Former Professor Emeritus of the Philosophy of Mind and Language, University of California, Berkeley

John Rogers Searle is an American philosopher and currently the Slusser Professor of Philosophy at the University of California, Berkeley.

John Searle began his college education at the University of Wisconsin-Madison, and in his junior year became a Rhodes Scholar at Oxford University, where he obtained all of his university degrees, BA, MA and DPhil. He also had his first faculty position as a Lecturer at Christ Church Oxford. While an undergraduate at the University of Wisconsin, Searle was the secretary of “Students against Joseph McCarthy”. McCarthy was then the junior Senator from Wisconsin.

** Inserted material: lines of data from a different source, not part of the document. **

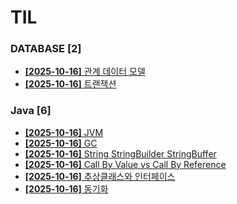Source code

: # TIL
 
### DATABASE [2]
- [**[2025-10-16]**  관계 데이터 모델](https://github.com/A-lass/TIL/blob/main/DATABASE/관계_데이터_모델.md)
- [**[2025-10-16]**  트랜잭션](https://github.com/A-lass/TIL/blob/main/DATABASE/트랜잭션.md)
### Java [6]
- [**[2025-10-16]**  JVM](https://github.com/A-lass/TIL/blob/main/Java/JVM.md)
- [**[2025-10-16]**  GC](https://github.com/A-lass/TIL/blob/main/Java/GC.md)
- [**[2025-10-16]**  String StringBuilder StringBuffer](https://github.com/A-lass/TIL/blob/main/Java/String_StringBuilder_StringBuffer.md)
- [**[2025-10-16]**  Call By Value vs Call By Reference](https://github.com/A-lass/TIL/blob/main/Java/Call_By_Value_vs_Call_By_Reference.md)
- [**[2025-10-16]**  추상클래스와 인터페이스](https://github.com/A-lass/TIL/blob/main/Java/추상클래스와_인터페이스.md)
- [**[2025-10-16]**  동기화](https://github.com/A-lass/TIL/blob/main/Java/동기화.md)
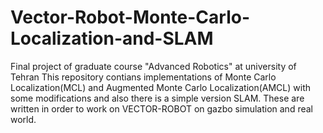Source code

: # Vector-Robot-Monte-Carlo-Localization-and-SLAM
Final project of graduate course "Advanced Robotics" at university of Tehran
This repository contians implementations of Monte Carlo Localization(MCL) and Augmented Monte Carlo Localization(AMCL) with some modifications and also there is a simple version SLAM.
These are written in order to work on VECTOR-ROBOT on gazbo simulation and real world.
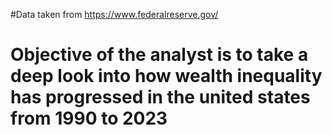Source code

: #Data taken from https://www.federalreserve.gov/

# Objective of the analyst is to take a deep look into how wealth inequality has progressed in the united states from 1990 to 2023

Searle is noted for his contributions to the Philosophy of Language, Philosophy of Mind and Philosophy of Society. He has published 18 books, over 200 articles, and his works have been translated into 21 languages.  His early work, which did a great deal to establish his reputation, was on speech acts. He attempted to develop the ideas of his teacher J.L. Austin who invented the subject of speech acts. The principle thesis of the book is that speaking a language is essentially engaging in a rule-governed form of behavior and Searle attempts to state the rules of several different principle kinds of speech acts. Among his other important works on language is Expression and Meaning: Studies in the Theory of Speech Acts. This book attempts to develop further the basic ideas of speech acts and to discuss a number of problems not discussed in his earlier works.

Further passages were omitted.